# WORK ORDER
Quote, word for word, every line starting at the line that contains "Transmission de données & 9 & 4\\ \hline" and ending with the last line of the records; include both of these lines and no others.

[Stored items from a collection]
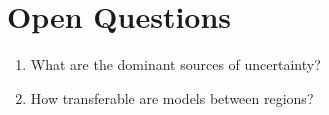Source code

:\section{Open Questions}

\begin{enumerate}
    \item What are the dominant sources of uncertainty?
    \item How transferable are models between regions?
\end{enumerate}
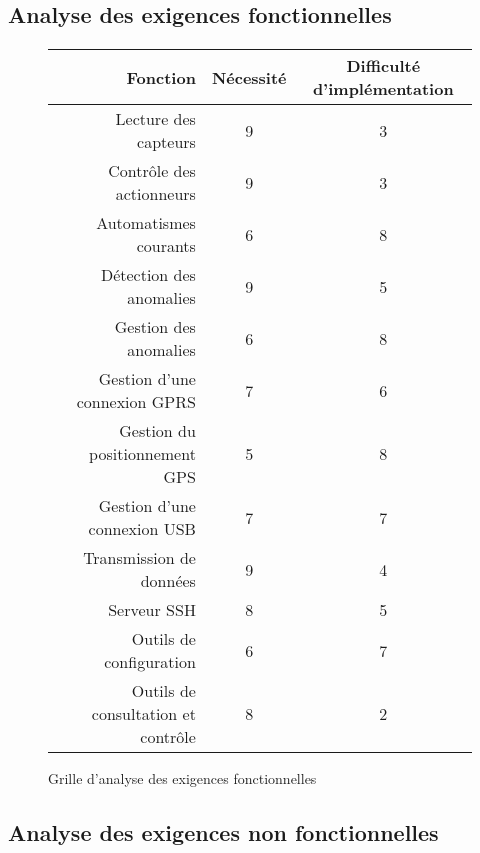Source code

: \documentclass[a4paper, 11pt, final]{article}
\begin{document}
\subsection{Analyse des exigences fonctionnelles}

\paragraph{}
\begin{figure}[h!]
\begin{center}
\begin{tabular}{|r|c|c|}
\hline
Fonction & Nécessité & Difficulté d'implémentation\\ \hline \hline
Lecture des capteurs	& 9 & 3\\ \hline
Contrôle des actionneurs & 9 & 3\\ \hline
Automatismes courants & 6 & 8\\ \hline
\hline
Détection des anomalies & 9 & 5\\ \hline
Gestion des anomalies & 6 & 8\\ \hline
\hline
Gestion d'une connexion GPRS & 7 & 6\\ \hline
Gestion du positionnement GPS & 5 & 8\\ \hline
Gestion d'une connexion USB & 7 & 7\\ \hline
Transmission de données & 9 & 4\\ \hline
\hline

Serveur SSH & 8 & 5\\ \hline
Outils de configuration & 6 & 7\\ \hline
Outils de consultation et contrôle & 8 & 2\\ \hline
\end{tabular}
\end{center}
\caption{Grille d'analyse des exigences fonctionnelles}
\end{figure}
\FloatBarrier

\pagebreak

\subsection{Analyse des exigences non fonctionnelles}
\end{document}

# TASK OUTPUT
Transmission de données & 9 & 4\\ \hline
\hline

Serveur SSH & 8 & 5\\ \hline
Outils de configuration & 6 & 7\\ \hline
Outils de consultation et contrôle & 8 & 2\\ \hline
\end{tabular}
\end{center}
\caption{Grille d'analyse des exigences fonctionnelles}
\end{figure}
\FloatBarrier

\pagebreak

\subsection{Analyse des exigences non fonctionnelles}
\end{document}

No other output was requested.